I am comparing the behaviour of Gaussian and Student-t Copulas.

I employ the follwing procedure:

  1. Simulate N=100,000 samples from a Student Copula with 3 DoF, Student Copula with 100 DoF and a Gaussian Copula.The dimension of the copulas is 3.
  2. I then transform these samples via a Student-t Distribution with 3 DoF.
  3. Finally I compute the empirical quantile function of the sum of the marginals and look at the tail of the distribution between 99% and 99.9%. For people familiar with the domain of finance, this is very close to be computing the VaR.

The following graphs are obtained with a Correlation of 0.1. enter image description here

The following graphs are obtained with a Correlation of 0.9. enter image description here

From the above graph I conclude that the higher the correlation the lesser the impact of the copulas. How can this be explained mathematically?

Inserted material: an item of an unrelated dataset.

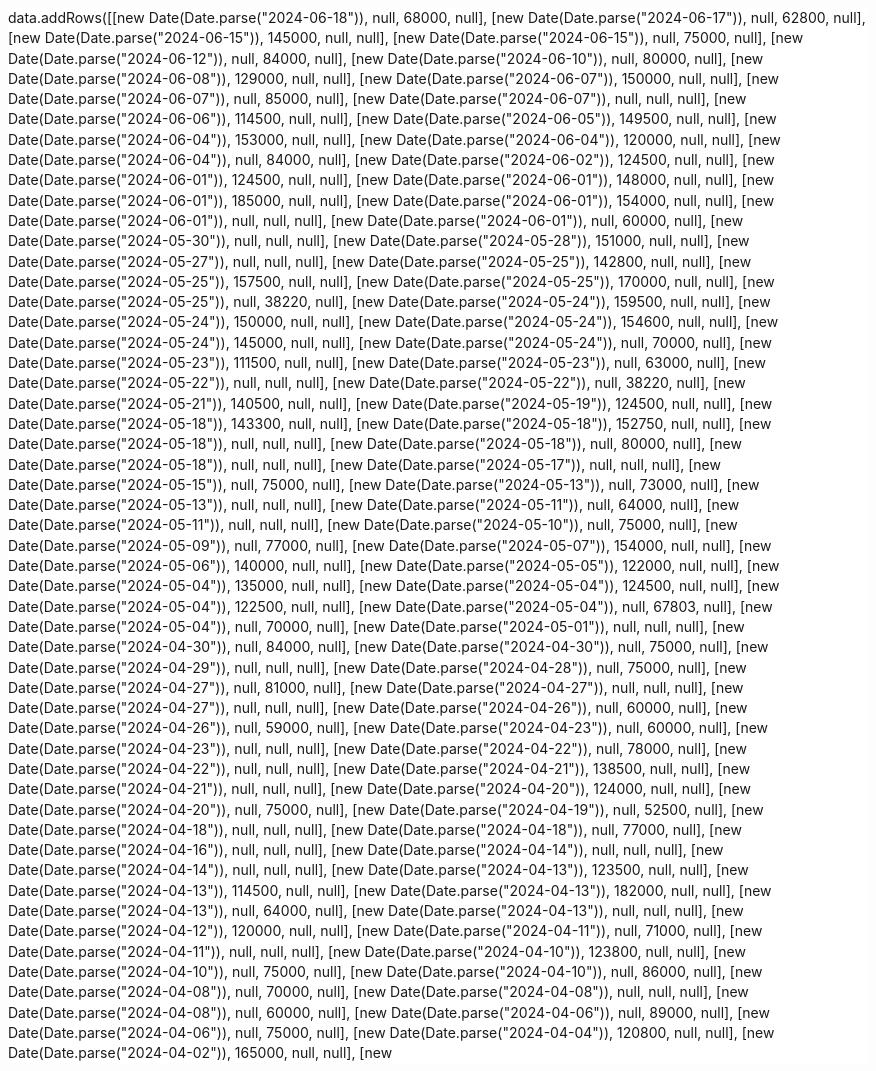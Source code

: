 
data.addRows([[new Date(Date.parse("2024-06-18")), null, 68000, null], [new Date(Date.parse("2024-06-17")), null, 62800, null], [new Date(Date.parse("2024-06-15")), 145000, null, null], [new Date(Date.parse("2024-06-15")), null, 75000, null], [new Date(Date.parse("2024-06-12")), null, 84000, null], [new Date(Date.parse("2024-06-10")), null, 80000, null], [new Date(Date.parse("2024-06-08")), 129000, null, null], [new Date(Date.parse("2024-06-07")), 150000, null, null], [new Date(Date.parse("2024-06-07")), null, 85000, null], [new Date(Date.parse("2024-06-07")), null, null, null], [new Date(Date.parse("2024-06-06")), 114500, null, null], [new Date(Date.parse("2024-06-05")), 149500, null, null], [new Date(Date.parse("2024-06-04")), 153000, null, null], [new Date(Date.parse("2024-06-04")), 120000, null, null], [new Date(Date.parse("2024-06-04")), null, 84000, null], [new Date(Date.parse("2024-06-02")), 124500, null, null], [new Date(Date.parse("2024-06-01")), 124500, null, null], [new Date(Date.parse("2024-06-01")), 148000, null, null], [new Date(Date.parse("2024-06-01")), 185000, null, null], [new Date(Date.parse("2024-06-01")), 154000, null, null], [new Date(Date.parse("2024-06-01")), null, null, null], [new Date(Date.parse("2024-06-01")), null, 60000, null], [new Date(Date.parse("2024-05-30")), null, null, null], [new Date(Date.parse("2024-05-28")), 151000, null, null], [new Date(Date.parse("2024-05-27")), null, null, null], [new Date(Date.parse("2024-05-25")), 142800, null, null], [new Date(Date.parse("2024-05-25")), 157500, null, null], [new Date(Date.parse("2024-05-25")), 170000, null, null], [new Date(Date.parse("2024-05-25")), null, 38220, null], [new Date(Date.parse("2024-05-24")), 159500, null, null], [new Date(Date.parse("2024-05-24")), 150000, null, null], [new Date(Date.parse("2024-05-24")), 154600, null, null], [new Date(Date.parse("2024-05-24")), 145000, null, null], [new Date(Date.parse("2024-05-24")), null, 70000, null], [new Date(Date.parse("2024-05-23")), 111500, null, null], [new Date(Date.parse("2024-05-23")), null, 63000, null], [new Date(Date.parse("2024-05-22")), null, null, null], [new Date(Date.parse("2024-05-22")), null, 38220, null], [new Date(Date.parse("2024-05-21")), 140500, null, null], [new Date(Date.parse("2024-05-19")), 124500, null, null], [new Date(Date.parse("2024-05-18")), 143300, null, null], [new Date(Date.parse("2024-05-18")), 152750, null, null], [new Date(Date.parse("2024-05-18")), null, null, null], [new Date(Date.parse("2024-05-18")), null, 80000, null], [new Date(Date.parse("2024-05-18")), null, null, null], [new Date(Date.parse("2024-05-17")), null, null, null], [new Date(Date.parse("2024-05-15")), null, 75000, null], [new Date(Date.parse("2024-05-13")), null, 73000, null], [new Date(Date.parse("2024-05-13")), null, null, null], [new Date(Date.parse("2024-05-11")), null, 64000, null], [new Date(Date.parse("2024-05-11")), null, null, null], [new Date(Date.parse("2024-05-10")), null, 75000, null], [new Date(Date.parse("2024-05-09")), null, 77000, null], [new Date(Date.parse("2024-05-07")), 154000, null, null], [new Date(Date.parse("2024-05-06")), 140000, null, null], [new Date(Date.parse("2024-05-05")), 122000, null, null], [new Date(Date.parse("2024-05-04")), 135000, null, null], [new Date(Date.parse("2024-05-04")), 124500, null, null], [new Date(Date.parse("2024-05-04")), 122500, null, null], [new Date(Date.parse("2024-05-04")), null, 67803, null], [new Date(Date.parse("2024-05-04")), null, 70000, null], [new Date(Date.parse("2024-05-01")), null, null, null], [new Date(Date.parse("2024-04-30")), null, 84000, null], [new Date(Date.parse("2024-04-30")), null, 75000, null], [new Date(Date.parse("2024-04-29")), null, null, null], [new Date(Date.parse("2024-04-28")), null, 75000, null], [new Date(Date.parse("2024-04-27")), null, 81000, null], [new Date(Date.parse("2024-04-27")), null, null, null], [new Date(Date.parse("2024-04-27")), null, null, null], [new Date(Date.parse("2024-04-26")), null, 60000, null], [new Date(Date.parse("2024-04-26")), null, 59000, null], [new Date(Date.parse("2024-04-23")), null, 60000, null], [new Date(Date.parse("2024-04-23")), null, null, null], [new Date(Date.parse("2024-04-22")), null, 78000, null], [new Date(Date.parse("2024-04-22")), null, null, null], [new Date(Date.parse("2024-04-21")), 138500, null, null], [new Date(Date.parse("2024-04-21")), null, null, null], [new Date(Date.parse("2024-04-20")), 124000, null, null], [new Date(Date.parse("2024-04-20")), null, 75000, null], [new Date(Date.parse("2024-04-19")), null, 52500, null], [new Date(Date.parse("2024-04-18")), null, null, null], [new Date(Date.parse("2024-04-18")), null, 77000, null], [new Date(Date.parse("2024-04-16")), null, null, null], [new Date(Date.parse("2024-04-14")), null, null, null], [new Date(Date.parse("2024-04-14")), null, null, null], [new Date(Date.parse("2024-04-13")), 123500, null, null], [new Date(Date.parse("2024-04-13")), 114500, null, null], [new Date(Date.parse("2024-04-13")), 182000, null, null], [new Date(Date.parse("2024-04-13")), null, 64000, null], [new Date(Date.parse("2024-04-13")), null, null, null], [new Date(Date.parse("2024-04-12")), 120000, null, null], [new Date(Date.parse("2024-04-11")), null, 71000, null], [new Date(Date.parse("2024-04-11")), null, null, null], [new Date(Date.parse("2024-04-10")), 123800, null, null], [new Date(Date.parse("2024-04-10")), null, 75000, null], [new Date(Date.parse("2024-04-10")), null, 86000, null], [new Date(Date.parse("2024-04-08")), null, 70000, null], [new Date(Date.parse("2024-04-08")), null, null, null], [new Date(Date.parse("2024-04-08")), null, 60000, null], [new Date(Date.parse("2024-04-06")), null, 89000, null], [new Date(Date.parse("2024-04-06")), null, 75000, null], [new Date(Date.parse("2024-04-04")), 120800, null, null], [new Date(Date.parse("2024-04-02")), 165000, null, null], [new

Below the code I used (Copula package)

seed1 <- runif(1,0,100000)

n<- 100000
cor <- c(0.9, 0.9,0.9)
t.cop <- tCopula(cor, dim = 3, dispstr = "un",df = 3)
t.cop100 <- tCopula(cor, dim = 3, dispstr = "un",df = 100)
n.cop <- normalCopula(cor, dim = 3, dispstr = "un")
set.seed(seed1)
tCop <- rCopula(n, t.cop)
set.seed(seed1)
tCop100 <- rCopula(n, t.cop100)
set.seed(seed1)
nCop <- rCopula(n, n.cop)

StudentN <- qt(nCop,3)
StudentT <- qt(tCop,3)
StudentT100 <- qt(tCop100,3)

# StudentN <- qnorm(nCop)
# StudentT <- qnorm(tCop)
# StudentT100 <- qnorm(tCop100)

Seq_L <- seq(0.99,0.999,0.00001)
plot(Seq_L,quantile(rowSums(StudentT),Seq_L), type="l", col="red")
lines(Seq_L,quantile(rowSums(StudentN),Seq_L), type="l", col="blue")
lines(Seq_L,quantile(rowSums(StudentT100),Seq_L), type="l", col="green")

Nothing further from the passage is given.